## Source material:

Content starts

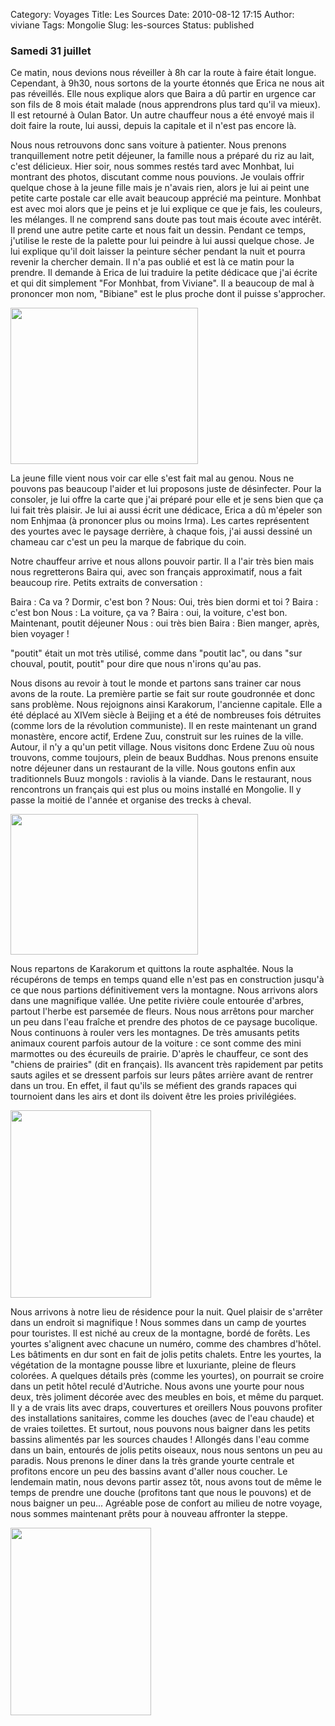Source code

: Category: Voyages
Title: Les Sources
Date: 2010-08-12 17:15
Author: viviane
Tags: Mongolie
Slug: les-sources
Status: published

<h3 lang="x-western">Samedi 31 juillet</h3>
<p lang="x-western">Ce matin, nous devions nous réveiller à 8h car la route à faire était longue. Cependant, à 9h30, nous sortons de la yourte étonnés que Erica ne nous ait pas réveillés. Elle nous explique alors que Baira a dû partir en urgence car son fils de 8 mois était malade (nous apprendrons plus tard qu'il va mieux). Il est retourné à Oulan Bator. Un autre chauffeur nous a été envoyé mais il doit faire la route, lui aussi, depuis la capitale et il n'est pas encore là.</p>

<div lang="x-western">

Nous nous retrouvons donc sans voiture à patienter. Nous prenons tranquillement notre petit déjeuner, la famille nous a préparé du riz au lait, c'est délicieux. Hier soir, nous sommes restés tard avec Monhbat, lui montrant des photos, discutant comme nous pouvions. Je voulais offrir quelque chose à la jeune fille mais je n'avais rien, alors je lui ai peint une petite carte postale car elle avait beaucoup apprécié ma peinture. Monhbat est avec moi alors que je peins et je lui explique ce que je fais, les couleurs, les mélanges. Il ne comprend sans doute pas tout mais écoute avec intérêt. Il prend une autre petite carte et nous fait un dessin. Pendant ce temps, j'utilise le reste de la palette pour lui peindre à lui aussi quelque chose. Je lui explique qu'il doit laisser la peinture sécher pendant la nuit et pourra revenir la chercher demain. Il n'a pas oublié et est là ce matin pour la prendre. Il demande à Erica de lui traduire la petite dédicace que j'ai écrite et qui dit simplement "For Monhbat, from Viviane". Il a beaucoup de mal à prononcer mon nom, "Bibiane" est le plus proche dont il puisse s'approcher.

<a href="http://www.viviane-voyages.com/wp-content/uploads/2010/08/CCF08082010_00000.jpg"><img class="aligncenter size-medium wp-image-1493" title="Dessin de Monhbat" src="http://www.viviane-voyages.com/wp-content/uploads/2010/08/CCF08082010_00000-300x250.jpg" alt="" width="300" height="250" /></a>

La jeune fille vient nous voir car elle s'est fait mal au genou. Nous ne pouvons pas beaucoup l'aider et lui proposons juste de désinfecter. Pour la consoler, je lui offre la carte que j'ai préparé pour elle et je sens bien que ça lui fait très plaisir. Je lui ai aussi écrit une dédicace, Erica a dû m'épeler son nom Enhjmaa (à prononcer plus ou moins Irma). Les cartes représentent des yourtes avec le paysage derrière, à chaque fois, j'ai aussi dessiné un chameau car c'est un peu la marque de fabrique du coin.

Notre chauffeur arrive et nous allons pouvoir partir. Il a l'air très bien mais nous regretterons Baira qui, avec son français approximatif, nous a fait beaucoup rire. Petits extraits de conversation :

Baira : Ca va ? Dormir, c'est bon ?
Nous: Oui, très bien dormi et toi ?
Baira : c'est bon
Nous : La voiture, ça va ?
Baira : oui, la voiture, c'est bon. Maintenant, poutit déjeuner
Nous : oui très bien
Baira : Bien manger, après, bien voyager !

"poutit" était un mot très utilisé, comme dans "poutit lac", ou dans "sur chouval, poutit, poutit" pour dire que nous n'irons qu'au pas.

Nous disons au revoir à tout le monde et partons sans trainer car nous avons de la route. La première partie se fait sur route goudronnée et donc sans problème. Nous rejoignons ainsi Karakorum, l'ancienne capitale. Elle a été déplacé au XIVem siècle à Beijing et a été de nombreuses fois détruites (comme lors de la révolution communiste). Il en reste maintenant un grand monastère, encore actif, Erdene Zuu, construit sur les ruines de la ville. Autour, il n'y a qu'un petit village. Nous visitons donc Erdene Zuu où nous trouvons, comme toujours, plein de beaux Buddhas. Nous prenons ensuite notre déjeuner dans un restaurant de la ville. Nous goutons enfin aux traditionnels Buuz mongols : raviolis à la viande. Dans le restaurant, nous rencontrons un français qui est plus ou moins installé en Mongolie. Il y passe la moitié de l'année et organise des trecks à cheval.

<a href="http://www.viviane-voyages.com/wp-content/uploads/2010/08/P1080836.jpg"><img class="aligncenter size-medium wp-image-1494" title="Kharakorum" src="http://www.viviane-voyages.com/wp-content/uploads/2010/08/P1080836-300x225.jpg" alt="" width="300" height="225" /></a>

Nous repartons de Karakorum et quittons la route asphaltée. Nous la récupérons de temps en temps quand elle n'est pas en construction jusqu'à ce que nous partions définitivement vers la montagne. Nous arrivons alors dans une magnifique vallée. Une petite rivière coule entourée d'arbres, partout l'herbe est parsemée de fleurs. Nous nous arrêtons pour marcher un peu dans l'eau fraîche et prendre des photos de ce paysage bucolique. Nous continuons à rouler vers les montagnes. De très amusants petits animaux courent parfois autour de la voiture : ce sont comme des mini marmottes ou des écureuils de prairie. D'après le chauffeur, ce sont des "chiens de prairies" (dit en français). Ils avancent très rapidement par petits sauts agiles et se dressent parfois sur leurs pâtes arrière avant de rentrer dans un trou. En effet, il faut qu'ils se méfient des grands rapaces qui tournoient dans les airs et dont ils doivent être les proies privilégiées.

<a href="http://www.viviane-voyages.com/wp-content/uploads/2010/08/P1080854.jpg"><img class="aligncenter size-medium wp-image-1500" title="La rivière dans la montagne" src="http://www.viviane-voyages.com/wp-content/uploads/2010/08/P1080854-225x300.jpg" alt="" width="225" height="300" /></a>

Nous arrivons à notre lieu de résidence pour la nuit. Quel plaisir de s'arrêter dans un endroit si magnifique ! Nous sommes dans un camp de yourtes pour touristes. Il est niché au creux de la montagne, bordé de forêts. Les yourtes s'alignent avec chacune un numéro, comme des chambres d'hôtel. Les bâtiments en dur sont en fait de jolis petits chalets. Entre les yourtes, la végétation de la montagne pousse libre et luxuriante, pleine de fleurs colorées. A quelques détails près (comme les yourtes), on pourrait se croire dans un petit hôtel reculé d'Autriche. Nous avons une yourte pour nous deux, très joliment décorée avec des meubles en bois, et même du parquet. Il y a de vrais lits avec draps, couvertures et oreillers Nous pouvons profiter des installations sanitaires, comme les douches (avec de l'eau chaude) et de vraies toilettes. Et surtout, nous pouvons nous baigner dans les petits bassins alimentés par les sources chaudes ! Allongés dans l'eau comme dans un bain, entourés de jolis petits oiseaux, nous nous sentons un peu au paradis. Nous prenons le diner dans la très grande yourte centrale et profitons encore un peu des bassins avant d'aller nous coucher. Le lendemain matin, nous devons partir assez tôt, nous avons tout de même le temps de prendre une douche (profitons tant que nous le pouvons) et de nous baigner un peu... Agréable pose de confort au milieu de notre voyage, nous sommes maintenant prêts pour à nouveau affronter la steppe.

<a href="http://www.viviane-voyages.com/wp-content/uploads/2010/08/P1010783.jpg"><img class="aligncenter size-medium wp-image-1501" title="Les sources" src="http://www.viviane-voyages.com/wp-content/uploads/2010/08/P1010783-225x300.jpg" alt="" width="225" height="300" /></a>

</div>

Content ends

## What to do:
Every line of the material above should be repeated exactly, except for the pictures.

## Reply to the task:
Source code

: Category: Voyages
Title: Les Sources
Date: 2010-08-12 17:15
Author: viviane
Tags: Mongolie
Slug: les-sources
Status: published

<h3 lang="x-western">Samedi 31 juillet</h3>
<p lang="x-western">Ce matin, nous devions nous réveiller à 8h car la route à faire était longue. Cependant, à 9h30, nous sortons de la yourte étonnés que Erica ne nous ait pas réveillés. Elle nous explique alors que Baira a dû partir en urgence car son fils de 8 mois était malade (nous apprendrons plus tard qu'il va mieux). Il est retourné à Oulan Bator. Un autre chauffeur nous a été envoyé mais il doit faire la route, lui aussi, depuis la capitale et il n'est pas encore là.</p>

<div lang="x-western">

Nous nous retrouvons donc sans voiture à patienter. Nous prenons tranquillement notre petit déjeuner, la famille nous a préparé du riz au lait, c'est délicieux. Hier soir, nous sommes restés tard avec Monhbat, lui montrant des photos, discutant comme nous pouvions. Je voulais offrir quelque chose à la jeune fille mais je n'avais rien, alors je lui ai peint une petite carte postale car elle avait beaucoup apprécié ma peinture. Monhbat est avec moi alors que je peins et je lui explique ce que je fais, les couleurs, les mélanges. Il ne comprend sans doute pas tout mais écoute avec intérêt. Il prend une autre petite carte et nous fait un dessin. Pendant ce temps, j'utilise le reste de la palette pour lui peindre à lui aussi quelque chose. Je lui explique qu'il doit laisser la peinture sécher pendant la nuit et pourra revenir la chercher demain. Il n'a pas oublié et est là ce matin pour la prendre. Il demande à Erica de lui traduire la petite dédicace que j'ai écrite et qui dit simplement "For Monhbat, from Viviane". Il a beaucoup de mal à prononcer mon nom, "Bibiane" est le plus proche dont il puisse s'approcher.

<a href="http://www.viviane-voyages.com/wp-content/uploads/2010/08/CCF08082010_00000.jpg"><img class="aligncenter size-medium wp-image-1493" title="Dessin de Monhbat" src="http://www.viviane-voyages.com/wp-content/uploads/2010/08/CCF08082010_00000-300x250.jpg" alt="" width="300" height="250" /></a>

La jeune fille vient nous voir car elle s'est fait mal au genou. Nous ne pouvons pas beaucoup l'aider et lui proposons juste de désinfecter. Pour la consoler, je lui offre la carte que j'ai préparé pour elle et je sens bien que ça lui fait très plaisir. Je lui ai aussi écrit une dédicace, Erica a dû m'épeler son nom Enhjmaa (à prononcer plus ou moins Irma). Les cartes représentent des yourtes avec le paysage derrière, à chaque fois, j'ai aussi dessiné un chameau car c'est un peu la marque de fabrique du coin.

Notre chauffeur arrive et nous allons pouvoir partir. Il a l'air très bien mais nous regretterons Baira qui, avec son français approximatif, nous a fait beaucoup rire. Petits extraits de conversation :

Baira : Ca va ? Dormir, c'est bon ?
Nous: Oui, très bien dormi et toi ?
Baira : c'est bon
Nous : La voiture, ça va ?
Baira : oui, la voiture, c'est bon. Maintenant, poutit déjeuner
Nous : oui très bien
Baira : Bien manger, après, bien voyager !

"poutit" était un mot très utilisé, comme dans "poutit lac", ou dans "sur chouval, poutit, poutit" pour dire que nous n'irons qu'au pas.

Nous disons au revoir à tout le monde et partons sans trainer car nous avons de la route. La première partie se fait sur route goudronnée et donc sans problème. Nous rejoignons ainsi Karakorum, l'ancienne capitale. Elle a été déplacé au XIVem siècle à Beijing et a été de nombreuses fois détruites (comme lors de la révolution communiste). Il en reste maintenant un grand monastère, encore actif, Erdene Zuu, construit sur les ruines de la ville. Autour, il n'y a qu'un petit village. Nous visitons donc Erdene Zuu où nous trouvons, comme toujours, plein de beaux Buddhas. Nous prenons ensuite notre déjeuner dans un restaurant de la ville. Nous goutons enfin aux traditionnels Buuz mongols : raviolis à la viande. Dans le restaurant, nous rencontrons un français qui est plus ou moins installé en Mongolie. Il y passe la moitié de l'année et organise des trecks à cheval.

<a href="http://www.viviane-voyages.com/wp-content/uploads/2010/08/P1080836.jpg"><img class="aligncenter size-medium wp-image-1494" title="Kharakorum" src="http://www.viviane-voyages.com/wp-content/uploads/2010/08/P1080836-300x225.jpg" alt="" width="300" height="225" /></a>

Nous repartons de Karakorum et quittons la route asphaltée. Nous la récupérons de temps en temps quand elle n'est pas en construction jusqu'à ce que nous partions définitivement vers la montagne. Nous arrivons alors dans une magnifique vallée. Une petite rivière coule entourée d'arbres, partout l'herbe est parsemée de fleurs. Nous nous arrêtons pour marcher un peu dans l'eau fraîche et prendre des photos de ce paysage bucolique. Nous continuons à rouler vers les montagnes. De très amusants petits animaux courent parfois autour de la voiture : ce sont comme des mini marmottes ou des écureuils de prairie. D'après le chauffeur, ce sont des "chiens de prairies" (dit en français). Ils avancent très rapidement par petits sauts agiles et se dressent parfois sur leurs pâtes arrière avant de rentrer dans un trou. En effet, il faut qu'ils se méfient des grands rapaces qui tournoient dans les airs et dont ils doivent être les proies privilégiées.

<a href="http://www.viviane-voyages.com/wp-content/uploads/2010/08/P1080854.jpg"><img class="aligncenter size-medium wp-image-1500" title="La rivière dans la montagne" src="http://www.viviane-voyages.com/wp-content/uploads/2010/08/P1080854-225x300.jpg" alt="" width="225" height="300" /></a>

Nous arrivons à notre lieu de résidence pour la nuit. Quel plaisir de s'arrêter dans un endroit si magnifique ! Nous sommes dans un camp de yourtes pour touristes. Il est niché au creux de la montagne, bordé de forêts. Les yourtes s'alignent avec chacune un numéro, comme des chambres d'hôtel. Les bâtiments en dur sont en fait de jolis petits chalets. Entre les yourtes, la végétation de la montagne pousse libre et luxuriante, pleine de fleurs colorées. A quelques détails près (comme les yourtes), on pourrait se croire dans un petit hôtel reculé d'Autriche. Nous avons une yourte pour nous deux, très joliment décorée avec des meubles en bois, et même du parquet. Il y a de vrais lits avec draps, couvertures et oreillers Nous pouvons profiter des installations sanitaires, comme les douches (avec de l'eau chaude) et de vraies toilettes. Et surtout, nous pouvons nous baigner dans les petits bassins alimentés par les sources chaudes ! Allongés dans l'eau comme dans un bain, entourés de jolis petits oiseaux, nous nous sentons un peu au paradis. Nous prenons le diner dans la très grande yourte centrale et profitons encore un peu des bassins avant d'aller nous coucher. Le lendemain matin, nous devons partir assez tôt, nous avons tout de même le temps de prendre une douche (profitons tant que nous le pouvons) et de nous baigner un peu... Agréable pose de confort au milieu de notre voyage, nous sommes maintenant prêts pour à nouveau affronter la steppe.

<a href="http://www.viviane-voyages.com/wp-content/uploads/2010/08/P1010783.jpg"><img class="aligncenter size-medium wp-image-1501" title="Les sources" src="http://www.viviane-voyages.com/wp-content/uploads/2010/08/P1010783-225x300.jpg" alt="" width="225" height="300" /></a>

</div>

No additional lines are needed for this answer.